The latest variation investigators have been seeing in the past few weeks tries to play off the current tax season, officials said. Scam artists call unsuspecting people saying they have their tax return, and need to verify a few details to process the return. The scammer tries to get people to give up personal information such as a Social Security number or personal financial information, such as bank numbers or credit cards.
“These schemes continue to adapt and evolve in an attempt to catch people off guard, just as they are preparing their tax returns,” said IRS Commissioner John Koskinen. “Don’t be fooled. The IRS won’t be calling you out of the blue asking you to verify your personal tax information or aggressively threatening you to make an immediate payment.”
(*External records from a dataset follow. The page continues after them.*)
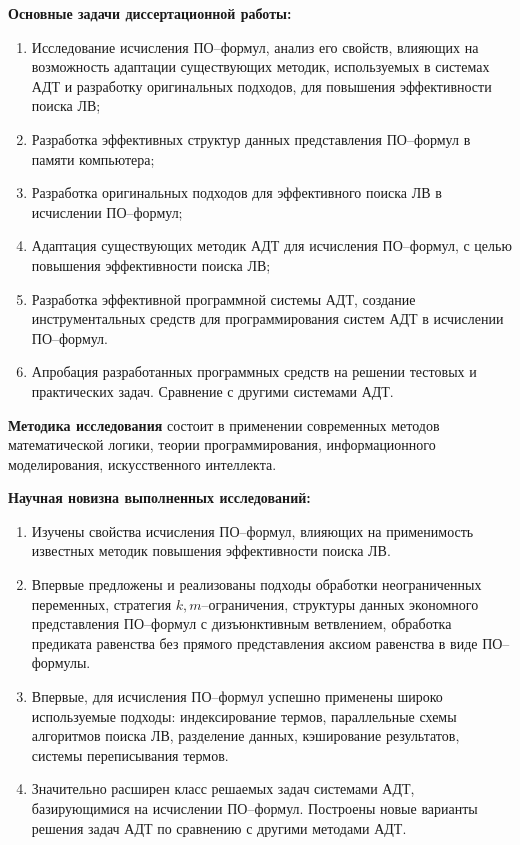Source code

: \documentclass[a4paper]{report}
\begin{document}
\textbf{Основные задачи диссертационной работы:}
\begin{enumerate}
\item Исследование исчисления ПО--формул, анализ его свойств, влияющих на возможность адаптации существующих методик, используемых в системах АДТ и разработку оригинальных подходов, для повышения эффективности поиска ЛВ;
\item Разработка эффективных структур данных представления ПО--формул в памяти компьютера;
\item Разработка оригинальных подходов для эффективного поиска ЛВ в исчислении ПО--формул;
\item Адаптация существующих методик АДТ для исчисления ПО--формул, с целью повышения эффективности поиска ЛВ;
\item Разработка эффективной программной системы АДТ, создание инструментальных средств для программирования систем АДТ в исчислении ПО--формул.
\item Апробация разработанных программных средств на решении тестовых и практических задач. Сравнение с другими системами АДТ.
\end{enumerate}

\textbf{Методика исследования} состоит в применении современных методов математической логики, теории программирования, информационного моделирования, искусственного интеллекта.


\textbf{Научная новизна выполненных исследований:}
\begin{enumerate}
\item Изучены свойства исчисления ПО--формул, влияющих на применимость известных методик повышения эффективности поиска ЛВ.
\item Впервые предложены и реализованы подходы обработки неограниченных переменных, стратегия $k,m$--ограничения, структуры данных экономного представления ПО--формул с дизъюнктивным ветвлением, обработка предиката равенства без прямого представления аксиом равенства в виде ПО--формулы.
\item Впервые, для исчисления ПО--формул успешно применены широко используемые подходы: индексирование термов, параллельные схемы алгоритмов поиска ЛВ, разделение данных, кэширование результатов, системы переписывания термов.
\item Значительно расширен класс решаемых задач системами АДТ, базирующимися на исчислении ПО--формул. Построены новые варианты решения задач АДТ по сравнению с другими методами АДТ.
\end{enumerate}
\end{document}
The IRS reminds taxpayers to guard against all sorts of con games that continually change. The IRS, the states and the tax industry came together in 2015 and launched a public awareness campaign called Taxes. Security. Together. to help educate taxpayers about the need to maintain security online and to recognize and avoid “phishing” and other schemes.
The IRS says it is continuing to hear reports of phone scams and e-mail phishing schemes across the country.
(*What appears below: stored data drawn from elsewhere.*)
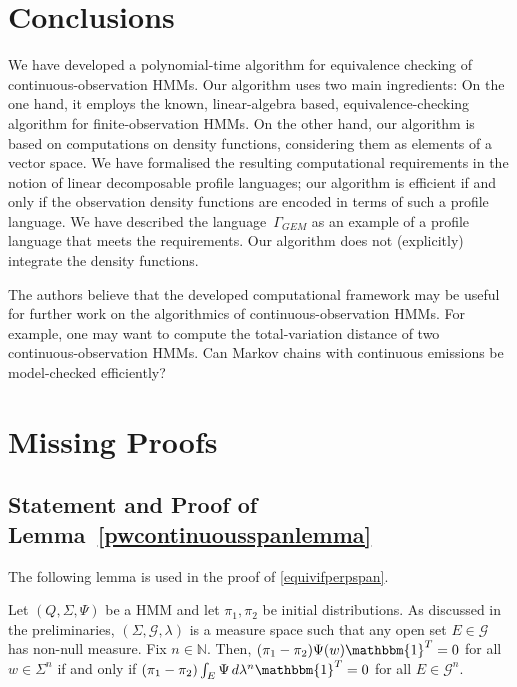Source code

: \documentclass[a4paper,UKenglish,cleveref, autoref,mathscr]{lipics-v2019}
\newcommand{\NN}{\mathbb{N}}
\newcommand{\GG}{\mathscr{G}}
\newcommand{\1}{\mathbbm{1}}
\newcommand{\pl}{\Gamma_{\mathit{GEM}}}
\begin{document}
\section{Conclusions}

We have developed a polynomial-time algorithm for equivalence checking of continuous-observation HMMs.
Our algorithm uses two main ingredients:
On the one hand, it employs the known, linear-algebra based, equivalence-checking algorithm for finite-observation HMMs.
On the other hand, our algorithm is based on computations on density functions, considering them as elements of a vector space.
We have formalised the resulting computational requirements in the notion of linear decomposable profile languages; our algorithm is efficient if and only if the observation density functions are encoded in terms of such a profile language.
We have described the language~$\pl$ as an example of a profile language that meets the requirements.
Our algorithm does not (explicitly) integrate the density functions.

The authors believe that the developed computational framework may be useful for further work on the algorithmics of continuous-observation HMMs.
For example, one may want to compute the total-variation distance of two continuous-observation HMMs.
Can Markov chains with continuous emissions be model-checked efficiently?



\appendix

\section{Missing Proofs}\label{alternants}

\subsection{Statement and Proof of Lemma~\ref{pwcontinuousspanlemma}}

The following lemma is used in the proof of \cref{equivifperpspan}.

\begin{lemma}\label{pwcontinuousspanlemma}
Let $(Q, \Sigma, \Psi)$ be a HMM and let $\pi_1, \pi_2$ be initial distributions. As discussed in the preliminaries, $(\Sigma, \GG, \lambda)$ is a measure space such that any open set $E \in \GG$ has non-null measure. Fix $n \in \NN$. Then, $(\pi_1 - \pi_2) \Psi(w) \1^T = 0$ for all $w \in \Sigma^n$ if and only if $(\pi_1 - \pi_2)\int_{E} \Psi\,  d\lambda^n \1^T = 0$ for all $E \in \GG^n$.
\end{lemma}
\end{document}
“These schemes touch people in every part of the country and in every walk of life. It’s a growing list of people who’ve encountered these. I’ve even gotten these calls myself,” Koskinen said.
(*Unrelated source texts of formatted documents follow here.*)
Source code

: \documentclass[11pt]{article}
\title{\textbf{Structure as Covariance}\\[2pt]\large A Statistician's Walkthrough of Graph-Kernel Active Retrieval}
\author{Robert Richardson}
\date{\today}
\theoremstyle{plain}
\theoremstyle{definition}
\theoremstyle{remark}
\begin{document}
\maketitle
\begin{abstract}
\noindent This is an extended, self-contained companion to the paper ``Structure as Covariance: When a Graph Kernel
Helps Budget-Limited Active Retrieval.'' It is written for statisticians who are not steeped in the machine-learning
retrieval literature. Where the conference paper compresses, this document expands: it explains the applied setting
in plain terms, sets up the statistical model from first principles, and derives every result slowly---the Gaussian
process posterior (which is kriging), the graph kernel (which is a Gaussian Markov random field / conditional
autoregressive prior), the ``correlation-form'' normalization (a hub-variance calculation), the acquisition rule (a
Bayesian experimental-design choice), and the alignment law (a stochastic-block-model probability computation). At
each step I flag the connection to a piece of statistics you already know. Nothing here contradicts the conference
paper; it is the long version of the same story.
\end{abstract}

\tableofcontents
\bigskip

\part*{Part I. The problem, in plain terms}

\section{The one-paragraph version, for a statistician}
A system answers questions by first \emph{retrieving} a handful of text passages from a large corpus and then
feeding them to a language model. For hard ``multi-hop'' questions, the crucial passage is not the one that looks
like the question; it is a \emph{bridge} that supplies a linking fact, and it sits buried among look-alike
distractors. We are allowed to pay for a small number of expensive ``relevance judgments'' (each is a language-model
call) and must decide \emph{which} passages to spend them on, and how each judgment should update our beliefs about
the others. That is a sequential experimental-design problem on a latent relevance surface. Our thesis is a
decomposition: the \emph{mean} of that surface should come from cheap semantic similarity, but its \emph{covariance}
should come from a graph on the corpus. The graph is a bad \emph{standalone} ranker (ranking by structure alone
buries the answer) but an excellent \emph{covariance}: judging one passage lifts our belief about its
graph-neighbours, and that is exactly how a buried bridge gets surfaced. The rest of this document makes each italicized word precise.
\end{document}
This January, the Treasury Inspector General for Tax Administration announced they have received reports of roughly 896,000 phone scam contacts since October 2013 and have become aware of over 5,000 victims who have collectively paid over $26.5 million as a result of the scam. Just this year, IRS officials have seen a 400 percent increase in phishing schemes.
Scammers make unsolicited calls claiming to be IRS officials. They demand that the victim pay a bogus tax bill. They con the victim into sending cash, usually through a prepaid debit card or wire transfer. They may also leave “urgent” callback requests through phone “robo-calls,” or via a phishing email. They’ve even begun politely asking taxpayers to verify their identity over the phone.
Many phone scammers use threats to intimidate and bully a victim into paying, officials said. They may even threaten to arrest, deport or revoke the license of their victim if they don’t get the money.
Scammers often alter caller ID numbers to make it look like the IRS or another agency is calling. The callers use IRS titles and fake badge numbers to appear legitimate. They may use the victim’s name, address and other personal information to make the call sound official.
Here are some things the scammers often do but the IRS will not do. Any one of these five things is a tell-tale sign of a scam.
The IRS will never:
· Call to demand immediate payment over the phone, nor will the agency call about taxes owed without first having mailed you several bills.
· Call or e-mail you to verify your identity by asking for personal and financial information.
· Demand that you pay taxes without giving you the opportunity to question or appeal the amount they say you owe.
· Require you to use a specific payment method for your taxes, such as a prepaid debit card.
· Ask for credit or debit card numbers over the phone or email.
· Threaten to immediately bring in local police or other law-enforcement groups to have you arrested for not paying.
If you get a phone call from someone claiming to be from the IRS and asking for money or to verify your identity, the IRS recommends that you:
· Do not give out any information. Instead, hang up immediately.
· Contact TIGTA to report the call. Use their “IRS Impersonation Scam Reporting” web page. You can also call 800-366-4484.
· Report it to the Federal Trade Commission. Use the “FTC Complaint Assistant” on FTC.gov. Please add “IRS Telephone Scam” in the notes.